However, as discussed in the pre-RFC thread, I don't think this is a good idea to do by default. Having a cargo option to enable this, or putting it in a cargo template, or similar mechanisms all seem fine.

Among other things:

  • Many editors already have this as the default configuration for Rust; this configuration would be redundant in that case.
  • Adding such default configuration to any editors that don't already have it would address this issue for every project, without needing these files. At that point, the editorconfig files would be entirely redundant, and would have spread through the ecosystem.
  • Of the editors mentioned that have editorconfig support, while "several" support it without plugins, many just have it as a plugin that requires installation and enabling, so counting that as "support" doesn't seem appropriate.

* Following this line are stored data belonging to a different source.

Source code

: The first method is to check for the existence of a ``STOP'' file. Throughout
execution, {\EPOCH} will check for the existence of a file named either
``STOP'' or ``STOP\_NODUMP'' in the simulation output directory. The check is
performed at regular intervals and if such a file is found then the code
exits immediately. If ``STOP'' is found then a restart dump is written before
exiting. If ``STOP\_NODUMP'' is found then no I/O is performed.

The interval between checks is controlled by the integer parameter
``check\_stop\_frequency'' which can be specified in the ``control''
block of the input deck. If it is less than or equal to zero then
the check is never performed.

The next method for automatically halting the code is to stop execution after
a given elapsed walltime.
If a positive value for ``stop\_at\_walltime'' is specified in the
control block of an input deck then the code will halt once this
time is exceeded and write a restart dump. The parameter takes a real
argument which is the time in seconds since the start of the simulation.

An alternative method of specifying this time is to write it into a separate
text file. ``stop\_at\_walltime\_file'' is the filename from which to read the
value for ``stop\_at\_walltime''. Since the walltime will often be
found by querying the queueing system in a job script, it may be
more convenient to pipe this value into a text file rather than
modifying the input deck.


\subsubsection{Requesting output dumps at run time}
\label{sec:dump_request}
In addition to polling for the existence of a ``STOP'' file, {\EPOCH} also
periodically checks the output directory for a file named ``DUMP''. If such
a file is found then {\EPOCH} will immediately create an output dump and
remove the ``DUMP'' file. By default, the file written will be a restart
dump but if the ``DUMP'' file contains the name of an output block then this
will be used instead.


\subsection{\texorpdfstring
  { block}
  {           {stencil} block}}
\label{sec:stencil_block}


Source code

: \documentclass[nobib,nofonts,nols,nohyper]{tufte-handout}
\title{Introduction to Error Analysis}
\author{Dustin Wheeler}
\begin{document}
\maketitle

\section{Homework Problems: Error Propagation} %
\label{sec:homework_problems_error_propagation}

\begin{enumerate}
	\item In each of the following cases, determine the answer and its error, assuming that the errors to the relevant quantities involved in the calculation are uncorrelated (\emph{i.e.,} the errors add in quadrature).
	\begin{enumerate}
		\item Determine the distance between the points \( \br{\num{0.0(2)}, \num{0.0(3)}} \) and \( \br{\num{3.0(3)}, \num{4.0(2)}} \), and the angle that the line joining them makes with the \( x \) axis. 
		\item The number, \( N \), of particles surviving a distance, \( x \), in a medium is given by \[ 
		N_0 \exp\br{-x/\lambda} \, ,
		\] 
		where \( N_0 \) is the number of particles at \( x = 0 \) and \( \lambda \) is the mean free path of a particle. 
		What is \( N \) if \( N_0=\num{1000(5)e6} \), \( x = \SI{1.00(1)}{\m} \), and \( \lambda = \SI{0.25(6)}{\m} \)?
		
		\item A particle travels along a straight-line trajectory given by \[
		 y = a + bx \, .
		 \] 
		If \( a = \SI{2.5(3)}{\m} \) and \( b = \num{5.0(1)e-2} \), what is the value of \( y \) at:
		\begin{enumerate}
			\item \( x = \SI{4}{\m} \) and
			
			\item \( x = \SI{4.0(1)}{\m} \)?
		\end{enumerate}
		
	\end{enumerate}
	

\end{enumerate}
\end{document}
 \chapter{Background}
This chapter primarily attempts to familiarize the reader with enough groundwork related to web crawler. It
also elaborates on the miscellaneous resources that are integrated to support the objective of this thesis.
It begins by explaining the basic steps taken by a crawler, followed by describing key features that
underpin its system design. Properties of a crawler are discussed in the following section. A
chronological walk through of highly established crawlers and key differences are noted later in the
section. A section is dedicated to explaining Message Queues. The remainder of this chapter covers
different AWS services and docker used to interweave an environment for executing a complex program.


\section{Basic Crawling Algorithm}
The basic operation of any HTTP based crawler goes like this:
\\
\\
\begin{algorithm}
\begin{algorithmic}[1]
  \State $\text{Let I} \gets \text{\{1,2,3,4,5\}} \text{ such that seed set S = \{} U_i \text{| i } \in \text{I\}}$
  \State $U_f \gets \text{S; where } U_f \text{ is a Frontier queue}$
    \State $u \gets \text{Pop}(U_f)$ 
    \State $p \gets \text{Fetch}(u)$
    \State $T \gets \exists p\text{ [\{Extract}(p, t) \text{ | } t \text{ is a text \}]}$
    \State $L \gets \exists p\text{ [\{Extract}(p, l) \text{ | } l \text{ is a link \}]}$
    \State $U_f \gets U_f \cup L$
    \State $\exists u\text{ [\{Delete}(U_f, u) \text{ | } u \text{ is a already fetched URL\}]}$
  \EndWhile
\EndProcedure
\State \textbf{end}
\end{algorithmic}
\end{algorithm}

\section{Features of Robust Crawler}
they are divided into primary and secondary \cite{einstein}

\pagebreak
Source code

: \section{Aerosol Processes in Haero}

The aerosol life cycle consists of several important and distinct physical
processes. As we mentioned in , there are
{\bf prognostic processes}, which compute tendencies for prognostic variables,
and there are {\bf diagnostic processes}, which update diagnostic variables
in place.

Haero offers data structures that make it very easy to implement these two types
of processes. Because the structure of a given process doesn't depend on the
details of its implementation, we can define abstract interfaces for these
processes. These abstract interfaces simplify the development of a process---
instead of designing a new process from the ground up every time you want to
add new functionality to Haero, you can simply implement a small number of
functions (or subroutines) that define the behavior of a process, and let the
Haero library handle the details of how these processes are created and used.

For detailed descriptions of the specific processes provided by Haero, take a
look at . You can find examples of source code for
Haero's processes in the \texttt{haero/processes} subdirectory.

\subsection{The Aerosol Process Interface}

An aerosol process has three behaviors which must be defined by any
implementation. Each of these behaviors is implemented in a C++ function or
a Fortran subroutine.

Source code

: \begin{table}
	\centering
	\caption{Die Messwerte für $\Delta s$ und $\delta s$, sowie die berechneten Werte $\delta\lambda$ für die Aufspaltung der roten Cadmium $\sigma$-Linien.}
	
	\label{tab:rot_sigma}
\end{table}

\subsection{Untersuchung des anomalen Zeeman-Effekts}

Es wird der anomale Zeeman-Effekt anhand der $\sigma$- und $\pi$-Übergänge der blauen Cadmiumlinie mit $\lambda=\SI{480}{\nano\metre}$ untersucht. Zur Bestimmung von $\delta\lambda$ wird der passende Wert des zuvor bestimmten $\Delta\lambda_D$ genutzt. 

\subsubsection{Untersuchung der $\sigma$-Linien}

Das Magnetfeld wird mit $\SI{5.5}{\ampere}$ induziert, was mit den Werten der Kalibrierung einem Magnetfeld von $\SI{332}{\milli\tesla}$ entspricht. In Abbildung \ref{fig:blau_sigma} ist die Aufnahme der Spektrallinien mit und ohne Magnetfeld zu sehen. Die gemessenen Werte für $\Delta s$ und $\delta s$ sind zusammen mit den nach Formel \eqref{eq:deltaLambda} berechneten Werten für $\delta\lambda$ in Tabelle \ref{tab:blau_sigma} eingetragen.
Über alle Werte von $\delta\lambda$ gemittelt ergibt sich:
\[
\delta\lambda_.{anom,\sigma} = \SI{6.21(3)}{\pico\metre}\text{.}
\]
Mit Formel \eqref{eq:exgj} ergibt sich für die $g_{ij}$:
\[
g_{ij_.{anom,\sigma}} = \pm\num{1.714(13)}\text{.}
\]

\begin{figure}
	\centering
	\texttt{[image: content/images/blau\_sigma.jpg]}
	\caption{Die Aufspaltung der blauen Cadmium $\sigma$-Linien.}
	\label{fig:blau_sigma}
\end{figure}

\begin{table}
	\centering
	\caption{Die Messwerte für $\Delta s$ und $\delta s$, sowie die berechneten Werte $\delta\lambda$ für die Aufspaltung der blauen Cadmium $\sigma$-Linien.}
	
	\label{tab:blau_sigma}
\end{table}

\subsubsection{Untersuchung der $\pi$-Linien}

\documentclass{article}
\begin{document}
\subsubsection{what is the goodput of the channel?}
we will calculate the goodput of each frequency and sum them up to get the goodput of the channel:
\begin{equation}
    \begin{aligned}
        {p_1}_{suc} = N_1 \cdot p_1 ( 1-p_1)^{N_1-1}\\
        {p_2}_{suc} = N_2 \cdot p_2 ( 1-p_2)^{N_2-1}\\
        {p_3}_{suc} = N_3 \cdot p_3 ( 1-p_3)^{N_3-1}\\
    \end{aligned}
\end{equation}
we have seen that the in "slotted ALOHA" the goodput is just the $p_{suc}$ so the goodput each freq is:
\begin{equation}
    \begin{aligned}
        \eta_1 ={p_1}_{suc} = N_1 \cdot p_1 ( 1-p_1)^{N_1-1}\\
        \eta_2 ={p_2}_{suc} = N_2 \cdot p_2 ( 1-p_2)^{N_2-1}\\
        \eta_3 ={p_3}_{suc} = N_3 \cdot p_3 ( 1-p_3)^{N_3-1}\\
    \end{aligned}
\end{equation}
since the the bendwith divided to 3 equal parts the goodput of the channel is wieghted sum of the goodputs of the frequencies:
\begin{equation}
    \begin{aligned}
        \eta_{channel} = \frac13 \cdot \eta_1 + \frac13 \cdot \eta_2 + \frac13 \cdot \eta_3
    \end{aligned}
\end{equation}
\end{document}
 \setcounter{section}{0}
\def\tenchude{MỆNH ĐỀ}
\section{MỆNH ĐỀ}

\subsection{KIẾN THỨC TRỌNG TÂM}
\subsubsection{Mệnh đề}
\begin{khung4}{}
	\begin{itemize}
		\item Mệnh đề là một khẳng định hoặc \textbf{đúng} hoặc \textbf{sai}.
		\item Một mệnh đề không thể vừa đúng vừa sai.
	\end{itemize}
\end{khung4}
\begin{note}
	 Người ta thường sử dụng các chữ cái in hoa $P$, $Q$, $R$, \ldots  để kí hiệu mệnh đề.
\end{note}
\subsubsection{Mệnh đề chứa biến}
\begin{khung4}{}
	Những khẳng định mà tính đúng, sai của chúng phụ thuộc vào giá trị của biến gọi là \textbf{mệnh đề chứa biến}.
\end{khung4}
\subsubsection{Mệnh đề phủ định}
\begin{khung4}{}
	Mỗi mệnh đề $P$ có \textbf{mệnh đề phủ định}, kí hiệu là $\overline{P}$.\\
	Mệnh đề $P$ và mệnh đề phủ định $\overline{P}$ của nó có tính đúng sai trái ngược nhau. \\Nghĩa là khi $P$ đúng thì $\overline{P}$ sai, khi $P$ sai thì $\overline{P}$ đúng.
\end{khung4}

What subset of editors would this "work out of the box" for?
  • This adds an extra file in the repository, and the first one not required to build the project. (Hence the suggestion above to make this optional and disabled by default.)
  • For projects that use rustfmt / cargo fmt, this would be redundant, and would add an extra place to change settings separate from rustfmt.toml.
  • Ironically, this might well make it more likely that people would diverge from the standard Rust style, since it has the defaults visible right there for editing.
  • The user may already have a prevailing style configured as part of a higher-level project, and this would override that.
  • While we can hope that most projects follow the prevailing Rust style, attempting to enforce that style via editor configuration seems likely to generate at least some surprise and pushback. Imagine, for instance, a large existing project with a standard style, who intend to use that same style for Rust code. On balance, I don't want anyone's first exposure to Rust to be tainted by a negative impression of "oh, this language is opinionated about formatting". The high cost of that, versus the minor annoyance of some projects diverging from the standard Rust style, does not favor a change like this.

Separately from that, an issue with the proposed defaults:

  • This should not apply to *, only to *.rs and *.toml.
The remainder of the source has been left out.